● **EXERCISE AIM**: Only the lines from the start of the data through the one containing "En Java los" belong in your answer; return them exactly.

● **LISTED RECORDS**:

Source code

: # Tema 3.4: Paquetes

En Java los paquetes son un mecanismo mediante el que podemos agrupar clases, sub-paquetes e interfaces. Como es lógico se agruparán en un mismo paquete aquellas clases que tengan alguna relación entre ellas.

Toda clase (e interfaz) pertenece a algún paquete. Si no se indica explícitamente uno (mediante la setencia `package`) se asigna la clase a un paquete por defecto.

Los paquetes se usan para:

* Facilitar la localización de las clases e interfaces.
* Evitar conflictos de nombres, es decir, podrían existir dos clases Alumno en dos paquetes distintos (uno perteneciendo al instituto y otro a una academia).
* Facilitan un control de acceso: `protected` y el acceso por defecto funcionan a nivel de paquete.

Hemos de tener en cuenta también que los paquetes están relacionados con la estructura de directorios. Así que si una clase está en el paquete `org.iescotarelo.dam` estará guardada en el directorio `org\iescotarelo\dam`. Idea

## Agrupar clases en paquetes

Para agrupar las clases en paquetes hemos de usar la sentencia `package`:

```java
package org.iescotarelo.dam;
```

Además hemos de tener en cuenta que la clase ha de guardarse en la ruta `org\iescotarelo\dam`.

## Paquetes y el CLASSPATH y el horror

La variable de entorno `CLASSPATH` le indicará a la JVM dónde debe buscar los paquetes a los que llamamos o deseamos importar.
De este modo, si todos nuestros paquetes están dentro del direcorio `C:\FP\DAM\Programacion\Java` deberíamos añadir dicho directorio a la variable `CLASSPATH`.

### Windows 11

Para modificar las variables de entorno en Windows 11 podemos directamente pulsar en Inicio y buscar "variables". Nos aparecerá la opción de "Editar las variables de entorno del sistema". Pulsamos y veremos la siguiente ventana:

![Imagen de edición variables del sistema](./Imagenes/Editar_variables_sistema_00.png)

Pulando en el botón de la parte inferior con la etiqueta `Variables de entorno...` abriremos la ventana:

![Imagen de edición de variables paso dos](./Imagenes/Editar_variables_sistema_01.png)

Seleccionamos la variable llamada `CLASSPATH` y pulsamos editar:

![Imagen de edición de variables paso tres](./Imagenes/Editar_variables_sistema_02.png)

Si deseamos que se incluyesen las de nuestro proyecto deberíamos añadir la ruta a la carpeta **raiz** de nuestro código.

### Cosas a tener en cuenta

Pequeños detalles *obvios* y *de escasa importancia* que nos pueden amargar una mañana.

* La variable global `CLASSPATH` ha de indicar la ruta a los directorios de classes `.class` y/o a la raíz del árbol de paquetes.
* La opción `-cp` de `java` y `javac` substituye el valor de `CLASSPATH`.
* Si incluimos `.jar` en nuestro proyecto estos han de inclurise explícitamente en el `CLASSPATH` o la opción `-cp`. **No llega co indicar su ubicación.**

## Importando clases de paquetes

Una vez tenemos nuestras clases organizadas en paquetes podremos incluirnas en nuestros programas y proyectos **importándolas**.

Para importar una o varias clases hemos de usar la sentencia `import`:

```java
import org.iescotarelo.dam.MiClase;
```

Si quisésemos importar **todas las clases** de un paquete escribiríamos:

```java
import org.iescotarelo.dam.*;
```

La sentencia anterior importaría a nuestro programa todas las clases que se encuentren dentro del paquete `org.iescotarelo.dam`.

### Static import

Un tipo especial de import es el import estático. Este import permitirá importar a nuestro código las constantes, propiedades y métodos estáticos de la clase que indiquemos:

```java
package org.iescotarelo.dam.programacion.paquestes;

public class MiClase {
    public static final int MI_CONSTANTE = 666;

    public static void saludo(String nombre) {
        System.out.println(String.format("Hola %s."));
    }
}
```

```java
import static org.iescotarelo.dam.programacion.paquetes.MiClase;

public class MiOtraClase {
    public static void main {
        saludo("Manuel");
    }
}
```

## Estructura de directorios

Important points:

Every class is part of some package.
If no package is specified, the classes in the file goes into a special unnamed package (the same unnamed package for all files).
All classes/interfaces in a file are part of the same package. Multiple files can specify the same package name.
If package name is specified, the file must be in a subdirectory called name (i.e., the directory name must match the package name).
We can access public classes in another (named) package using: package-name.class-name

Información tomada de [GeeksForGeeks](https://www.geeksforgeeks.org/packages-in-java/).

● **EXPECTED OUTPUT**:
Source code

: # Tema 3.4: Paquetes

En Java los paquetes son un mecanismo mediante el que podemos agrupar clases, sub-paquetes e interfaces. Como es lógico se agruparán en un mismo paquete aquellas clases que tengan alguna relación entre ellas.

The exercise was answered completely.